The Dissolve‘s Genevieve Koski (@) on why Sony’s announcement of an all male Ghostbusters film is a huge problem:
“Having two Ghostbusters, one led by women, one by men, is just a new form of an old sort of brand extension: the distaff counterpart. The Hardy Boys begat Nancy Drew. The Chipmunks begat The Chipettes. Hercules begat Xena. One for the boys, one for the girls, double the merchandising opportunities. Everyone wins, but Sony especially wins—if winning just means making all the money. But with this announcement, Sony has turned what’s unfortunately still a revolutionary action—rebooting a franchise with an all-female cast in place of a male one—into the same sort of tired gender-line toeing that’s kept the entertainment industry chugging for decades. “
The Vulgar Cinema‘s Willow Maclay examines the transgender allegory in Jonathan Glazer’s Under the Skin:
“The opening scene of Under the Skin is a birth, but the curious thing about this sequence is her arrival isn’t through infancy, but adulthood.
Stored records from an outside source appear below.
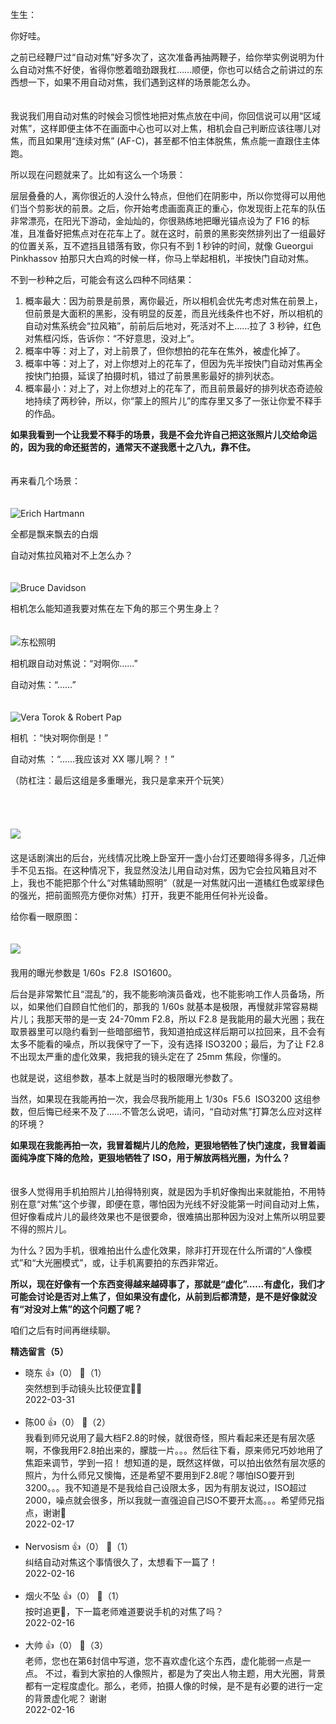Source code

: 生生：

你好哇。

之前已经鞭尸过“自动对焦”好多次了，这次准备再抽两鞭子，给你举实例说明为什么自动对焦不好使，省得你憋着暗劲跟我杠……顺便，你也可以结合之前讲过的东西想一下，如果不用自动对焦，我们遇到这样的场景能怎么办。

　  
我说我们用自动对焦的时候会习惯性地把对焦点放在中间，你回信说可以用“区域对焦”，这样即便主体不在画面中心也可以对上焦，相机会自己判断应该往哪儿对焦，而且如果用“连续对焦” (AF-C)，甚至都不怕主体脱焦，焦点能一直跟住主体跑。

所以现在问题就来了。比如有这么一个场景：

层层叠叠的人，离你很近的人没什么特点，但他们在阴影中，所以你觉得可以用他们当个剪影状的前景。之后，你开始考虑画面真正的重心，你发现街上花车的队伍非常漂亮，在阳光下游动，金灿灿的，你很熟练地把曝光锚点设为了 F16 的标准，且准备好把焦点对在花车上了。就在这时，前景的黑影突然排列出了一组最好的位置关系，互不遮挡且错落有致，你只有不到 1 秒钟的时间，就像 Gueorgui Pinkhassov 拍那只大白鸡的时候一样，你马上举起相机，半按快门自动对焦。

不到一秒种之后，可能会有这么四种不同结果：

1. 概率最大：因为前景是前景，离你最近，所以相机会优先考虑对焦在前景上，但前景是大面积的黑影，没有明显的反差，而且光线条件也不好，所以相机的自动对焦系统会“拉风箱”，前前后后地对，死活对不上……拉了 3 秒钟，红色对焦框闪烁，告诉你：“不好意思，没对上”。
2. 概率中等：对上了，对上前景了，但你想拍的花车在焦外，被虚化掉了。
3. 概率中等：对上了，对上你想对上的花车了，但因为先半按快门自动对焦再全按快门拍摄，延误了拍摄时机，错过了前景黑影最好的排列状态。
4. 概率最小：对上了，对上你想对上的花车了，而且前景最好的排列状态奇迹般地持续了两秒钟，所以，你“蒙上的照片儿”的库存里又多了一张让你爱不释手的作品。

**如果我看到一个让我爱不释手的场景，我是不会允许自己把这张照片儿交给命运的，因为我的命还挺苦的，通常天不遂我愿十之八九，靠不住。**

　  
再来看几个场景：  
　

![](https://static001.geekbang.org/resource/image/1e/5e/1e5c0f1a9e6669be38bda432cb21945e.jpeg?wh=1495x1000 "Erich Hartmann")

全都是飘来飘去的白烟

自动对焦拉风箱对不上怎么办？  
　

![](https://static001.geekbang.org/resource/image/a0/7f/a01caf50c8a32d3ce1a34c547f19087f.jpeg?wh=1920x1275 "Bruce Davidson")

相机怎么能知道我要对焦在左下角的那三个男生身上？

　  
![](https://static001.geekbang.org/resource/image/42/5a/42b0706382cc6949884fbcce64cf4a5a.png?wh=1870x1302 "东松照明")

相机跟自动对焦说：“对啊你……”

自动对焦：“……”  
　

![](https://static001.geekbang.org/resource/image/2b/60/2byy7d9d27d25763db952f1f71636560.jpg?wh=4448x2964 "Vera Torok & Robert Pap")

相机 ：“快对啊你倒是！”

自动对焦 ：“……我应该对 XX 哪儿啊？！”

（防杠注：最后这组是多重曝光，我只是拿来开个玩笑）  
　

　

![](https://static001.geekbang.org/resource/image/b4/37/b42b0d108f0c35ab37cc4ba7594d1937.jpg?wh=6612x4410)  
　  
这是话剧演出的后台，光线情况比晚上卧室开一盏小台灯还要暗得多得多，几近伸手不见五指。在这种情况下，我显然没法儿用自动对焦，因为它会拉风箱且对不上，我也不能把那个什么“对焦辅助照明”（就是一对焦就闪出一道橘红色或翠绿色的强光，把前面照亮方便你对焦）打开，我更不能用任何补光设备。

给你看一眼原图：  
　

![](https://static001.geekbang.org/resource/image/ee/d2/eed1d9433a7a514d4951b7aa3aab45d2.png?wh=2232x1486)  
　  
我用的曝光参数是 1/60s  F2.8  ISO1600。

后台是非常繁忙且“混乱”的，我不能影响演员备戏，也不能影响工作人员备场，所以，如果他们自顾自忙他们的，那我的 1/60s 就基本是极限，再慢就非常容易糊片儿；我那天带的是一支 24-70mm F2.8，所以 F2.8 是我能用的最大光圈；我在取景器里可以隐约看到一些暗部细节，我知道拍成这样后期可以拉回来，且不会有太多不能看的噪点，所以我保守了一下，没有选择 ISO3200；最后，为了让 F2.8 不出现太严重的虚化效果，我把我的镜头定在了 25mm 焦段，你懂的。

也就是说，这组参数，基本上就是当时的极限曝光参数了。

当然，如果现在我能再拍一次，我会尽我所能用上 1/30s  F5.6  ISO3200 这组参数，但后悔已经来不及了……不管怎么说吧，请问，“自动对焦”打算怎么应对这样的环境？

**如果现在我能再拍一次，我冒着糊片儿的危险，更狠地牺牲了快门速度，我冒着画面纯净度下降的危险，更狠地牺牲了 ISO，用于解放两档光圈，为什么？**

　  
很多人觉得用手机拍照片儿拍得特别爽，就是因为手机好像掏出来就能拍，不用特别在意“对焦”这个步骤，即便在意，哪怕因为光线不好没能第一时间自动对上焦，但好像看成片儿的最终效果也不是很要命，很难搞出那种因为没对上焦所以明显要不得的照片儿。

为什么？因为手机，很难拍出什么虚化效果，除非打开现在什么所谓的“人像模式”和“大光圈模式”，或，让手机离要拍的东西非常近。

**所以，现在好像有一个东西变得越来越碍事了，那就是“虚化”……有虚化，我们才可能会讨论是否对上焦了，但如果没有虚化，从前到后都清楚，是不是好像就没有“对没对上焦”的这个问题了呢？**

咱们之后有时间再继续聊。
<div><strong>精选留言（5）</strong></div><ul>
<li><span>晓东</span> 👍（0） 💬（1）<div>突然想到手动镜头比较便宜🌝🌝</div>2022-03-31</li><br/><li><span>陈00</span> 👍（0） 💬（2）<div>    我看到师兄说用了最大档F2.8的时候，就很奇怪，照片看起来还是有层次感啊，不像我用F2.8拍出来的，朦胧一片。。。然后往下看，原来师兄巧妙地用了焦距来调节，学到一招！
    想知道的是，既然这样做，可以拍出依然有层次感的照片，为什么师兄又懊悔，还是希望不要用到F2.8呢？哪怕ISO要开到3200。。。我不知道是不是我给自己设限太多，因为有朋友说过，ISO超过2000，噪点就会很多，所以我就一直强迫自己ISO不要开太高。。。希望师兄指点，谢谢🙏
</div>2022-02-17</li><br/><li><span>Nervosism</span> 👍（0） 💬（1）<div>纠结自动对焦这个事情很久了，太想看下一篇了！</div>2022-02-16</li><br/><li><span>烟火不坠</span> 👍（0） 💬（1）<div>按时追更🧐，下一篇老师难道要说手机的对焦了吗？</div>2022-02-16</li><br/><li><span>大帅</span> 👍（0） 💬（3）<div>老师，您也在第6封信中写道，您不喜欢虚化这个东西，虚化能弱一点是一点。
不过，看到大家拍的人像照片，都是为了突出人物主题，用大光圈，背景都有一定程度虚化。那么，老师，拍摄人像的时候，是不是有必要的进行一定的背景虚化呢？
谢谢
</div>2022-02-16</li><br/>
</ul>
There was no childhood for Scarlett Johansson’s character (who I’m going to call Amy for the sake of brevity) that would represent any sense of girlhood so she had to adapt to being a woman very quickly. The complete blank slate of her arrival is represented by the sheer whiteness of the colour palette in the opening sequence. She has nothing except the hand-me- down clothes of the girl brought to her with her arrival to earth, and she seems to take on the identity of this woman. In a later scene, she goes to the mall and seemingly shops for the clothes that this woman would have bought. That line of thought isn’t incredibly different from young trans women finding their footing in womanhood.“
Little White Lie‘s David Ehlrich (@) went to a porn film festival so you wouldn’t have to:
“3:54pm: The person at the press table can’t find my name on the list. I wasn’t embarrassed about the idea of going to a porn film festival, but I am super embarrassed at the thought of being turned away from a porn film festival.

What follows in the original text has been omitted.